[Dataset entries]
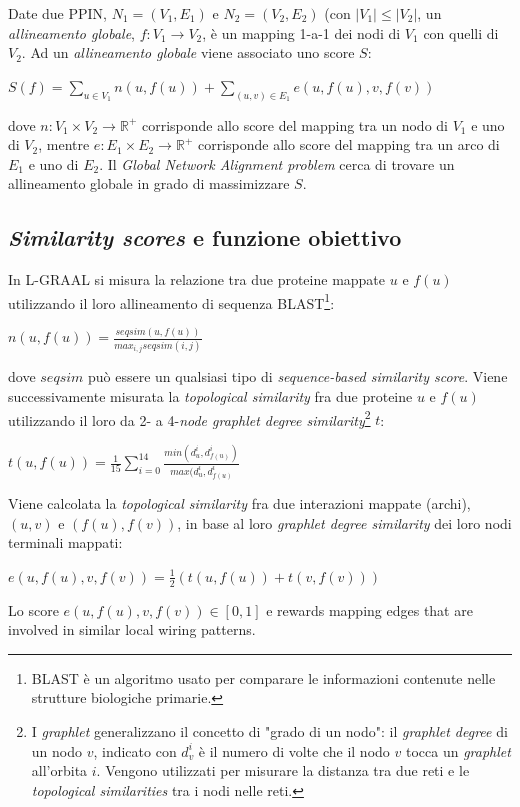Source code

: \documentclass[11pt]{article}
\begin{document}
Date due PPIN, $N_1 = (V_1, E_1)$ e $N_2 = (V_2, E_2)$ (con $|V_1| \leq |V_2|$, un \textit{allineamento globale}, $f: V_1 \rightarrow V_2$, è un mapping 1-a-1 dei nodi di $V_1$ con quelli di $V_2$. Ad un \textit{allineamento globale} viene associato uno score $S$:
\begin{center}
$S(f) = \displaystyle{\sum_{u \in V_1}n(u,f(u))} + \displaystyle{\sum_{(u,v) \in E_1}e(u,f(u),v,f(v))}$
\end{center}
dove $n : V_1 \times V_2 \rightarrow \mathbb{R}^+$ corrisponde allo score del mapping tra un nodo di $V_1$ e uno di $V_2$, mentre $e : E_1 \times E_2 \rightarrow \mathbb{R}^+$ corrisponde allo score del mapping tra un arco di $E_1$ e uno di $E_2$. Il \textit{Global Network Alignment problem} cerca di trovare un allineamento globale in grado di massimizzare $S$.

\subsection{\textit{Similarity scores} e funzione obiettivo}
In L-GRAAL si misura la relazione tra due proteine mappate $u$ e $f(u)$ utilizzando il loro allineamento di sequenza BLAST\footnote{BLAST è un algoritmo usato per comparare le informazioni contenute nelle strutture biologiche primarie.}:
\begin{center}
$n(u,f(u)) = \displaystyle{\frac{seqsim(u,f(u))}{max_{i,j}seqsim(i,j)}}$
\end{center}
dove $seqsim$ può essere un qualsiasi tipo di \textit{sequence-based similarity score}. Viene successivamente misurata la \textit{topological similarity} fra due proteine $u$ e $f(u)$ utilizzando il loro da 2- a 4-\textit{node graphlet degree similarity}\footnote{I \textit{graphlet} generalizzano il concetto di "grado di un nodo": il \textit{graphlet degree} di un nodo $v$, indicato con $d^i_v$ è il numero di volte che il nodo $v$ tocca un \textit{graphlet} all'orbita $i$. Vengono utilizzati per misurare la distanza tra due reti e le \textit{topological similarities} tra i nodi nelle reti.} $t$:
\begin{center}
$t(u,f(u)) = \frac{1}{15}\displaystyle{\sum \limits_{i=0}^{14}\frac{min(d_u^i,d_{f(u)}^i)}{max(d_u^i,d_{f(u)}^i}}$
\end{center}
Viene calcolata la \textit{topological similarity} fra due interazioni mappate (archi), $(u,v)$ e $(f(u),f(v))$, in base al loro \textit{graphlet degree similarity} dei loro nodi terminali mappati:

\begin{center}
$e(u,f(u),v,f(v)) = \displaystyle{\frac{1}{2}(t(u,f(u))+t(v,f(v)))}$
\end{center}
Lo score $e(u,f(u),v,f(v)) \in [0,1]$ e rewards mapping edges that are involved in similar local wiring patterns.
\end{document}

**Assigned task:** Give a single number: the count of lines above that include the word "frac".

**Answer space:** 3